Saved data entries:
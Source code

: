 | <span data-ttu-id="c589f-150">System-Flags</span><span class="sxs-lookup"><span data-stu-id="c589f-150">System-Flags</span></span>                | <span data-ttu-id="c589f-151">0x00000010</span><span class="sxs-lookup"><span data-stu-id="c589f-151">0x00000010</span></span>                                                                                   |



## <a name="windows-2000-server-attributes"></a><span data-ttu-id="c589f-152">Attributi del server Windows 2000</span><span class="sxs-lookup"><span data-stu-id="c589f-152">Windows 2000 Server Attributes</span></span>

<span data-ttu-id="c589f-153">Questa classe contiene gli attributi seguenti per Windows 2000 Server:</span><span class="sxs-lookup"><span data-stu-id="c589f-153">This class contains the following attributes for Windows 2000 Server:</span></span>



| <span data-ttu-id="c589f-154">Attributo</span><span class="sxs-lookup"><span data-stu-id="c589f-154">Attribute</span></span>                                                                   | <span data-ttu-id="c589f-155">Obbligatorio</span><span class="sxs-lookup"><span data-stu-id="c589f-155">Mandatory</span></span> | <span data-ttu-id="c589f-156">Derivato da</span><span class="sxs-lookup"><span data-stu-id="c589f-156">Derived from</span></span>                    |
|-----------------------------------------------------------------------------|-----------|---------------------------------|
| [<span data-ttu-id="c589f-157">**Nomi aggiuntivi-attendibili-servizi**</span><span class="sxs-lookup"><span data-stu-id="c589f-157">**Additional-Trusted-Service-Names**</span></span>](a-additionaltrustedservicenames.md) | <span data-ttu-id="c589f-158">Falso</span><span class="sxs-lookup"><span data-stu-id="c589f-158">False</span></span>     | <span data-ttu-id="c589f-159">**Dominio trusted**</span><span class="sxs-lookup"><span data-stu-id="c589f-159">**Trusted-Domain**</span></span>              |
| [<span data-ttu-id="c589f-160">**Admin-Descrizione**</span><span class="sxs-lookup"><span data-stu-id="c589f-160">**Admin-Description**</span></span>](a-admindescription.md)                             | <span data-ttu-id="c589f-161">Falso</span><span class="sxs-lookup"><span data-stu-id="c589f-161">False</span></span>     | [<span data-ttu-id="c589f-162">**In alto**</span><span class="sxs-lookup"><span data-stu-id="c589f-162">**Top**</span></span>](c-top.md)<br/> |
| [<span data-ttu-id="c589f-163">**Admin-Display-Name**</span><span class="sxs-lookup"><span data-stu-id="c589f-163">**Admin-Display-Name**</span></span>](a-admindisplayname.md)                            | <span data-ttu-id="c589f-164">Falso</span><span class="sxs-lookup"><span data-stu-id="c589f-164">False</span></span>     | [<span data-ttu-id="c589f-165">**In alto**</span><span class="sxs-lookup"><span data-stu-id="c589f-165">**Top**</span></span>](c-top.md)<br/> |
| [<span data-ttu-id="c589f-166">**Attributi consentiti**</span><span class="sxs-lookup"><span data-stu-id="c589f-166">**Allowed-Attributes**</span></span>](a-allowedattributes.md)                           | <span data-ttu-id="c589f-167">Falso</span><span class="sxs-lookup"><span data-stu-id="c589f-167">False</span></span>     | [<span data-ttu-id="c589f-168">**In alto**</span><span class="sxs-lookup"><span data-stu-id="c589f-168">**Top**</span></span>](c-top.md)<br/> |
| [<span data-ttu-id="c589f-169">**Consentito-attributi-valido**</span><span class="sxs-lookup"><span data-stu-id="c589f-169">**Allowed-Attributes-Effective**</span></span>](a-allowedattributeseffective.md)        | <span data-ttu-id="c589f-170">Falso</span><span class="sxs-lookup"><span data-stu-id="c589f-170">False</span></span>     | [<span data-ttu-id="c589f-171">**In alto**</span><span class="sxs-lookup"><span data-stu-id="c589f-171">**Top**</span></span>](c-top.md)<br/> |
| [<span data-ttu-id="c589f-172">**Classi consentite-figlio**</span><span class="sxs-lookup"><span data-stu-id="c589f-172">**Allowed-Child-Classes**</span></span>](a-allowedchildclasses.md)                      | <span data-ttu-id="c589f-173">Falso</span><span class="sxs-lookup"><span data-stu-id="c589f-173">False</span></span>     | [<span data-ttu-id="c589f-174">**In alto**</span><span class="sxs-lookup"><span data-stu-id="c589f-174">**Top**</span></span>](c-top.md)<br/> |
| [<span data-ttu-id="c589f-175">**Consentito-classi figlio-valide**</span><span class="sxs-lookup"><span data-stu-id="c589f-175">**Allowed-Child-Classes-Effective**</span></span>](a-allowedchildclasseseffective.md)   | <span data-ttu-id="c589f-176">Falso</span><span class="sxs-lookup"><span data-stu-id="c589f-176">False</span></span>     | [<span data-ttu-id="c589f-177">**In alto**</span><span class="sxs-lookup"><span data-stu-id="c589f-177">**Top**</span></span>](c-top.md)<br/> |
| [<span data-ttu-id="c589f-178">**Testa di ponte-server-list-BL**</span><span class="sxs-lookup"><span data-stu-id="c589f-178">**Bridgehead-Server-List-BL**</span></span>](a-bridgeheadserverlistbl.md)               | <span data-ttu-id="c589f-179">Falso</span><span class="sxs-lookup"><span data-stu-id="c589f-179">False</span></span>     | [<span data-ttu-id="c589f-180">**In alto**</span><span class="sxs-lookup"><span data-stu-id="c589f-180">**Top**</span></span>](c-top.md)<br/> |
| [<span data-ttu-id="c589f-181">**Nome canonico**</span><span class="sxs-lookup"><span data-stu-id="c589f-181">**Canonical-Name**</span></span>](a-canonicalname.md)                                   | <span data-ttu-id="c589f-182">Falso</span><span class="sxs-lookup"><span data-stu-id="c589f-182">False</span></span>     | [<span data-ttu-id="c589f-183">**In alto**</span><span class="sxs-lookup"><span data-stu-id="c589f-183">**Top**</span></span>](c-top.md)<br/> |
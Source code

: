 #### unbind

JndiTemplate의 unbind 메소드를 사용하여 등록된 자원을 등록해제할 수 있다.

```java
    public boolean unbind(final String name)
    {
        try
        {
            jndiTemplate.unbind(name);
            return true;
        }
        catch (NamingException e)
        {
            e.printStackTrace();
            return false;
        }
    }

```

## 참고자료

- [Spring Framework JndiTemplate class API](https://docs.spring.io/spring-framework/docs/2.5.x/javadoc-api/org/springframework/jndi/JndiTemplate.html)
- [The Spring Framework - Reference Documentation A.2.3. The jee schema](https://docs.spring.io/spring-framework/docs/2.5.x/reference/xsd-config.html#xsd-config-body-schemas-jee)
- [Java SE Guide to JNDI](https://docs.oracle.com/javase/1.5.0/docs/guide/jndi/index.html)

Activity:
Print all records shown above, word for word.

Response to this task:
Source code

: | <span data-ttu-id="c589f-150">System-Flags</span><span class="sxs-lookup"><span data-stu-id="c589f-150">System-Flags</span></span>                | <span data-ttu-id="c589f-151">0x00000010</span><span class="sxs-lookup"><span data-stu-id="c589f-151">0x00000010</span></span>                                                                                   |



## <a name="windows-2000-server-attributes"></a><span data-ttu-id="c589f-152">Attributi del server Windows 2000</span><span class="sxs-lookup"><span data-stu-id="c589f-152">Windows 2000 Server Attributes</span></span>

<span data-ttu-id="c589f-153">Questa classe contiene gli attributi seguenti per Windows 2000 Server:</span><span class="sxs-lookup"><span data-stu-id="c589f-153">This class contains the following attributes for Windows 2000 Server:</span></span>



| <span data-ttu-id="c589f-154">Attributo</span><span class="sxs-lookup"><span data-stu-id="c589f-154">Attribute</span></span>                                                                   | <span data-ttu-id="c589f-155">Obbligatorio</span><span class="sxs-lookup"><span data-stu-id="c589f-155">Mandatory</span></span> | <span data-ttu-id="c589f-156">Derivato da</span><span class="sxs-lookup"><span data-stu-id="c589f-156">Derived from</span></span>                    |
|-----------------------------------------------------------------------------|-----------|---------------------------------|
| [<span data-ttu-id="c589f-157">**Nomi aggiuntivi-attendibili-servizi**</span><span class="sxs-lookup"><span data-stu-id="c589f-157">**Additional-Trusted-Service-Names**</span></span>](a-additionaltrustedservicenames.md) | <span data-ttu-id="c589f-158">Falso</span><span class="sxs-lookup"><span data-stu-id="c589f-158">False</span></span>     | <span data-ttu-id="c589f-159">**Dominio trusted**</span><span class="sxs-lookup"><span data-stu-id="c589f-159">**Trusted-Domain**</span></span>              |
| [<span data-ttu-id="c589f-160">**Admin-Descrizione**</span><span class="sxs-lookup"><span data-stu-id="c589f-160">**Admin-Description**</span></span>](a-admindescription.md)                             | <span data-ttu-id="c589f-161">Falso</span><span class="sxs-lookup"><span data-stu-id="c589f-161">False</span></span>     | [<span data-ttu-id="c589f-162">**In alto**</span><span class="sxs-lookup"><span data-stu-id="c589f-162">**Top**</span></span>](c-top.md)<br/> |
| [<span data-ttu-id="c589f-163">**Admin-Display-Name**</span><span class="sxs-lookup"><span data-stu-id="c589f-163">**Admin-Display-Name**</span></span>](a-admindisplayname.md)                            | <span data-ttu-id="c589f-164">Falso</span><span class="sxs-lookup"><span data-stu-id="c589f-164">False</span></span>     | [<span data-ttu-id="c589f-165">**In alto**</span><span class="sxs-lookup"><span data-stu-id="c589f-165">**Top**</span></span>](c-top.md)<br/> |
| [<span data-ttu-id="c589f-166">**Attributi consentiti**</span><span class="sxs-lookup"><span data-stu-id="c589f-166">**Allowed-Attributes**</span></span>](a-allowedattributes.md)                           | <span data-ttu-id="c589f-167">Falso</span><span class="sxs-lookup"><span data-stu-id="c589f-167">False</span></span>     | [<span data-ttu-id="c589f-168">**In alto**</span><span class="sxs-lookup"><span data-stu-id="c589f-168">**Top**</span></span>](c-top.md)<br/> |
| [<span data-ttu-id="c589f-169">**Consentito-attributi-valido**</span><span class="sxs-lookup"><span data-stu-id="c589f-169">**Allowed-Attributes-Effective**</span></span>](a-allowedattributeseffective.md)        | <span data-ttu-id="c589f-170">Falso</span><span class="sxs-lookup"><span data-stu-id="c589f-170">False</span></span>     | [<span data-ttu-id="c589f-171">**In alto**</span><span class="sxs-lookup"><span data-stu-id="c589f-171">**Top**</span></span>](c-top.md)<br/> |
| [<span data-ttu-id="c589f-172">**Classi consentite-figlio**</span><span class="sxs-lookup"><span data-stu-id="c589f-172">**Allowed-Child-Classes**</span></span>](a-allowedchildclasses.md)                      | <span data-ttu-id="c589f-173">Falso</span><span class="sxs-lookup"><span data-stu-id="c589f-173">False</span></span>     | [<span data-ttu-id="c589f-174">**In alto**</span><span class="sxs-lookup"><span data-stu-id="c589f-174">**Top**</span></span>](c-top.md)<br/> |
| [<span data-ttu-id="c589f-175">**Consentito-classi figlio-valide**</span><span class="sxs-lookup"><span data-stu-id="c589f-175">**Allowed-Child-Classes-Effective**</span></span>](a-allowedchildclasseseffective.md)   | <span data-ttu-id="c589f-176">Falso</span><span class="sxs-lookup"><span data-stu-id="c589f-176">False</span></span>     | [<span data-ttu-id="c589f-177">**In alto**</span><span class="sxs-lookup"><span data-stu-id="c589f-177">**Top**</span></span>](c-top.md)<br/> |
| [<span data-ttu-id="c589f-178">**Testa di ponte-server-list-BL**</span><span class="sxs-lookup"><span data-stu-id="c589f-178">**Bridgehead-Server-List-BL**</span></span>](a-bridgeheadserverlistbl.md)               | <span data-ttu-id="c589f-179">Falso</span><span class="sxs-lookup"><span data-stu-id="c589f-179">False</span></span>     | [<span data-ttu-id="c589f-180">**In alto**</span><span class="sxs-lookup"><span data-stu-id="c589f-180">**Top**</span></span>](c-top.md)<br/> |
| [<span data-ttu-id="c589f-181">**Nome canonico**</span><span class="sxs-lookup"><span data-stu-id="c589f-181">**Canonical-Name**</span></span>](a-canonicalname.md)                                   | <span data-ttu-id="c589f-182">Falso</span><span class="sxs-lookup"><span data-stu-id="c589f-182">False</span></span>     | [<span data-ttu-id="c589f-183">**In alto**</span><span class="sxs-lookup"><span data-stu-id="c589f-183">**Top**</span></span>](c-top.md)<br/> |
Source code

: #### unbind

JndiTemplate의 unbind 메소드를 사용하여 등록된 자원을 등록해제할 수 있다.

```java
    public boolean unbind(final String name)
    {
        try
        {
            jndiTemplate.unbind(name);
            return true;
        }
        catch (NamingException e)
        {
            e.printStackTrace();
            return false;
        }
    }

```

## 참고자료

- [Spring Framework JndiTemplate class API](https://docs.spring.io/spring-framework/docs/2.5.x/javadoc-api/org/springframework/jndi/JndiTemplate.html)
- [The Spring Framework - Reference Documentation A.2.3. The jee schema](https://docs.spring.io/spring-framework/docs/2.5.x/reference/xsd-config.html#xsd-config-body-schemas-jee)
- [Java SE Guide to JNDI](https://docs.oracle.com/javase/1.5.0/docs/guide/jndi/index.html)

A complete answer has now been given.